## EXERCISE DESCRIPTION
Would you return the lines between the one holding "a pull request" and the one holding "DOWN: moves cursor down", inclusive, and only those, exactly as they stand in the listing below?
*** Opening PROVIDED ENTRIES ***
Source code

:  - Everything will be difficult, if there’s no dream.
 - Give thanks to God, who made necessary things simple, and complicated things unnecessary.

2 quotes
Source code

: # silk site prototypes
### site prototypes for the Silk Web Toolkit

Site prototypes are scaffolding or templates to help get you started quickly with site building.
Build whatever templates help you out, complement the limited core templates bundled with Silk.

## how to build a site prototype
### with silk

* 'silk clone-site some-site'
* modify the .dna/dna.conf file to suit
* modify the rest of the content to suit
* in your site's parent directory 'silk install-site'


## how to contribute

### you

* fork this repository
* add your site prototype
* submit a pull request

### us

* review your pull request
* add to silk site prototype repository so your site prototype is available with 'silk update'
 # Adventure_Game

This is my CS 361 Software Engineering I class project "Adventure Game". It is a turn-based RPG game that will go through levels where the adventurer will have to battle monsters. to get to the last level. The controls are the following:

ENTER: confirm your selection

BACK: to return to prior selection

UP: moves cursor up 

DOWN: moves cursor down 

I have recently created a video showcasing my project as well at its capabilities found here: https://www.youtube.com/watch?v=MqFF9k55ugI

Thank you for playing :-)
*** Closing PROVIDED ENTRIES ***
*** Opening PROVIDED ENTRIES ***
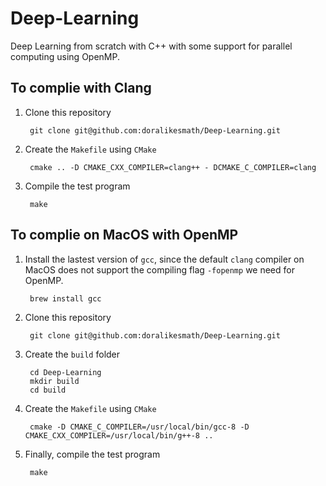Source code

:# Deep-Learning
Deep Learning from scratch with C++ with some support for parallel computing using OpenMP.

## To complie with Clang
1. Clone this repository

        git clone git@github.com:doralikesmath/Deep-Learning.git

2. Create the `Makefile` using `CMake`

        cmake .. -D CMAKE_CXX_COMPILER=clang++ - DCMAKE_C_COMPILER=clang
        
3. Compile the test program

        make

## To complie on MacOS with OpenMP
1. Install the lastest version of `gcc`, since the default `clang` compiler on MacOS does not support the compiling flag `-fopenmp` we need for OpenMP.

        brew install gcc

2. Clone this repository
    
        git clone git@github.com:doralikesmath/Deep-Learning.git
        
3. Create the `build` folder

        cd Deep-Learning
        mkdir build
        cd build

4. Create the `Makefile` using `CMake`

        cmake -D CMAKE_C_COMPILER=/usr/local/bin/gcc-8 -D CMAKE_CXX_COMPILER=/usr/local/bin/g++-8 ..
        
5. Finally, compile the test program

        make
*** Closing PROVIDED ENTRIES ***
*** Opening PROVIDED ENTRIES ***
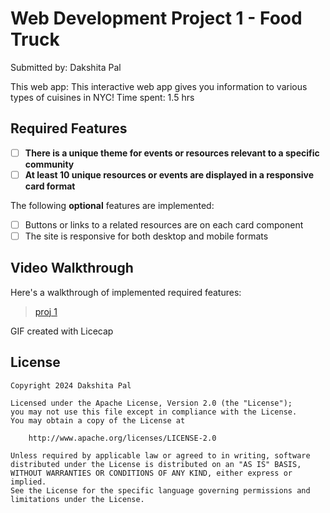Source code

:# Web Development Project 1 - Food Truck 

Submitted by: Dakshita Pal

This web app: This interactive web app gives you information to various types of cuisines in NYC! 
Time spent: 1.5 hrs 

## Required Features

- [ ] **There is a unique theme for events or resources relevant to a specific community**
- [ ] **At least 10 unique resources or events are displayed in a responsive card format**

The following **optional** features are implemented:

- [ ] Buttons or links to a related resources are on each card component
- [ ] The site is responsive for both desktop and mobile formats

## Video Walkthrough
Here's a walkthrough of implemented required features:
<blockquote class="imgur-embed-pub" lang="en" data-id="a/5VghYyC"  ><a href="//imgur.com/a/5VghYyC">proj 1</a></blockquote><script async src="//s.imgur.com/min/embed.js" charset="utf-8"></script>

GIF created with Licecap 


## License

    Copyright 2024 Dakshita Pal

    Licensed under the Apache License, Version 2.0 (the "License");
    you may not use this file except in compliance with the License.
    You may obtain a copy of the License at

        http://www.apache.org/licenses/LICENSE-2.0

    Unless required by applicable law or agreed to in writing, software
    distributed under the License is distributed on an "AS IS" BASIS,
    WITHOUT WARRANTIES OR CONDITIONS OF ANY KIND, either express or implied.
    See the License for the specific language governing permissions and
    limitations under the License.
*** Closing PROVIDED ENTRIES ***
## SOLUTION FOR THIS PROBLEM
* submit a pull request

### us

* review your pull request
* add to silk site prototype repository so your site prototype is available with 'silk update'
 # Adventure_Game

This is my CS 361 Software Engineering I class project "Adventure Game". It is a turn-based RPG game that will go through levels where the adventurer will have to battle monsters. to get to the last level. The controls are the following:

ENTER: confirm your selection

BACK: to return to prior selection

UP: moves cursor up 

DOWN: moves cursor down 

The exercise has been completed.